Chow et al. 1988, mengemukakan bahwa DAS dapat dipandang sebagai suatu sistem hidrologi dimana curah hujan merupakan input dari aliran sungai serta
evapotranspirasi adalah output sistem. Selanjutnya dikatakan bahwa DAS merupakan tempat terjadinya proses-proses yang berangkaian dan menjadi bagian dari siklus
hidrologi.
Dalam perkiraan volume air, selain panjang, dibutuhkan pula informasi rata-rata lebar dan kedalaman untuk setiap sungai dan jumlah dari perkiraan air untuk semua
sungai Chang 2006. Pada umumnya DAS kira-kira berbentuk seperti buah pir seperti pada Gambar 4a tetapi ketika keluaran DAS berubah-ubah sama sekali dari bentuk ini,
maka DAS perlu dibagi menjadi beberapa sub-area, seperti pada Gambar 4b.
Menurut Seyhan 1990 faktor utama di dalam DAS yang sangat mempengaruhi
ketersediaan sumberdaya air adalah: 1. Vegetasi, merupakan pelindung bagi permukaan bumi terhadap hempasan air
hujan, hembusan angin dan terikan sinar matahari. Fungsi utama dari vegetasi adalah melindungi tanah. Perlindungan ini berlangsung dengan cara: a
melindungi tanah terhadap daya perusak butir-butir hujan yang jatuh, b melindungi tanah dari daya merusak aliran air di atas permukaan tanah, dan c
memperbaiki kapasitas infiltrasi dan struktur tanah serta daya absorpsi atau daya simpan air.

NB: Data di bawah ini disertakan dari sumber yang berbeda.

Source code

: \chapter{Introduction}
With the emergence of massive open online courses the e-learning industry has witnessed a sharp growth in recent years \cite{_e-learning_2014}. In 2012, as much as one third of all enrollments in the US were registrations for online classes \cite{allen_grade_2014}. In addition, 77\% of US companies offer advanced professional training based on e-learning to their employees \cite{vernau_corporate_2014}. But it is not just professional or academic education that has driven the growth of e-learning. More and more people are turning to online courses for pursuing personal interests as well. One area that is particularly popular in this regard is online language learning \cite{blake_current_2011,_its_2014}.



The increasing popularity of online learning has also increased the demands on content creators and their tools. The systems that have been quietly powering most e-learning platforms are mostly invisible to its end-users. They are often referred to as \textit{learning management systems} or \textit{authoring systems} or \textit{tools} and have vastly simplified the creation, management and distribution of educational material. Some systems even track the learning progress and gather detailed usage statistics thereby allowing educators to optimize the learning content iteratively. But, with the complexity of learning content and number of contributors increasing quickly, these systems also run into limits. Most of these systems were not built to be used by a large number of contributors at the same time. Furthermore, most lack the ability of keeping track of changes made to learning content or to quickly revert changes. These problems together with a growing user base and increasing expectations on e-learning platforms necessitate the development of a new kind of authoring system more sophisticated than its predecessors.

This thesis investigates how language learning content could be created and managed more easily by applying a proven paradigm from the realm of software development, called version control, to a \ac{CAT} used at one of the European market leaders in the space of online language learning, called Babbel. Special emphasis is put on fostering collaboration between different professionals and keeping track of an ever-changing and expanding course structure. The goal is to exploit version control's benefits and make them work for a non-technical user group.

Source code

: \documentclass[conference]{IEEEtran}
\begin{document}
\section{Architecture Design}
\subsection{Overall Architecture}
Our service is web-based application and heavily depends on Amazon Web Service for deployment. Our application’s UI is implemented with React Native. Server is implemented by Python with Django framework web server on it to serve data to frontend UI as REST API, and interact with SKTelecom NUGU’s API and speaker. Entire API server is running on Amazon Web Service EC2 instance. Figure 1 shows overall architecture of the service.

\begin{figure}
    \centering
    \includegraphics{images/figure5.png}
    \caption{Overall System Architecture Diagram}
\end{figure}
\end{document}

2. Tanah, berfungsi sebagai media tumbuhnya vegetasi dan pengatur tata air. Peranan tanah dalam mengatur tata air tergantung pada tingkat kemampuan
tanah untuk meresapkan air yang dipengaruhi oleh kapasitas infiltrasi dan permeabilitas tanah.
a b
Sumberdaya Air
Air merupakan sumberdaya yang sangat vital bagi kelangsungan hidup dan kehidupan manusia. Dengan semakin bertambahnya jumlah penduduk, maka suatu saat
air mungkin tidak dapat mencukupi kebutuhan manusia apabila tidak diupayakan cara untuk melestarikannya. Para ahli memprediksikan menjelang Tahun 2025 sekitar dua
pertiga penduduk dunia akan kekurangan air maka akan terjadi persaingan yang sangat ketat antar pengguna dalam pemanfaatan sumberdaya air Sutawan 2001.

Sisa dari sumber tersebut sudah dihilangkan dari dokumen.